(Supplied records Opens)

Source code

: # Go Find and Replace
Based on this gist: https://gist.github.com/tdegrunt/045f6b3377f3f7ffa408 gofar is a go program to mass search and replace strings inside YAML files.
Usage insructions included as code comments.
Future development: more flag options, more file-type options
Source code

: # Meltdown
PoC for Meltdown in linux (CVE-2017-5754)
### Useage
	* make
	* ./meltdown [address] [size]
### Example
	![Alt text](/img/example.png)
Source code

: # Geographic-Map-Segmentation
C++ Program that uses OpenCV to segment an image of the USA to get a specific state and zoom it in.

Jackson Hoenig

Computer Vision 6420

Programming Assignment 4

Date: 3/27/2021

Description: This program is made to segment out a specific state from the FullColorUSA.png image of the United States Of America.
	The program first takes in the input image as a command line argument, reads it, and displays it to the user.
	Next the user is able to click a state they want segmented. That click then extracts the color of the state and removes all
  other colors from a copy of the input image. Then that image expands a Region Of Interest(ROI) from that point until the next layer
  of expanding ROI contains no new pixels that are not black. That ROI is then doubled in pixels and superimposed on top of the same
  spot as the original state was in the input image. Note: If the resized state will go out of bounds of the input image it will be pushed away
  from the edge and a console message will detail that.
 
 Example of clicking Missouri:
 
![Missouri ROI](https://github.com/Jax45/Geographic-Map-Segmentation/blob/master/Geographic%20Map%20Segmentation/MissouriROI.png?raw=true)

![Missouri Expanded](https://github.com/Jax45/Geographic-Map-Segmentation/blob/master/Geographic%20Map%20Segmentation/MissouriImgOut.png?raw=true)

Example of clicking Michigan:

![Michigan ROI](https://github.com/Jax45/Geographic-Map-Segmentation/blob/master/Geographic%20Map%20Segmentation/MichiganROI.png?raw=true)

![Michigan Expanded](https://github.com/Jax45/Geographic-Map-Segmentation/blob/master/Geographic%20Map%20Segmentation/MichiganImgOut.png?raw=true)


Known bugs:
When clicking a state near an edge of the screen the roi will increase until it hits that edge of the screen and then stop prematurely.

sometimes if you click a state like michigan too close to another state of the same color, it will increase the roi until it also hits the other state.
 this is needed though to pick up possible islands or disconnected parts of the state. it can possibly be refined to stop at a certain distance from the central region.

(Supplied records Closes)

Of all the entries above, retype exactly the lines from the line with "Usage insructions included as code comments." to the line with "other colors from", both included, and no others.

Usage insructions included as code comments.
Future development: more flag options, more file-type options
Source code

: # Meltdown
PoC for Meltdown in linux (CVE-2017-5754)
### Useage
	* make
	* ./meltdown [address] [size]
### Example
	![Alt text](/img/example.png)
Source code

: # Geographic-Map-Segmentation
C++ Program that uses OpenCV to segment an image of the USA to get a specific state and zoom it in.

Jackson Hoenig

Computer Vision 6420

Programming Assignment 4

Date: 3/27/2021

Description: This program is made to segment out a specific state from the FullColorUSA.png image of the United States Of America.
	The program first takes in the input image as a command line argument, reads it, and displays it to the user.
	Next the user is able to click a state they want segmented. That click then extracts the color of the state and removes all
  other colors from a copy of the input image. Then that image expands a Region Of Interest(ROI) from that point until the next layer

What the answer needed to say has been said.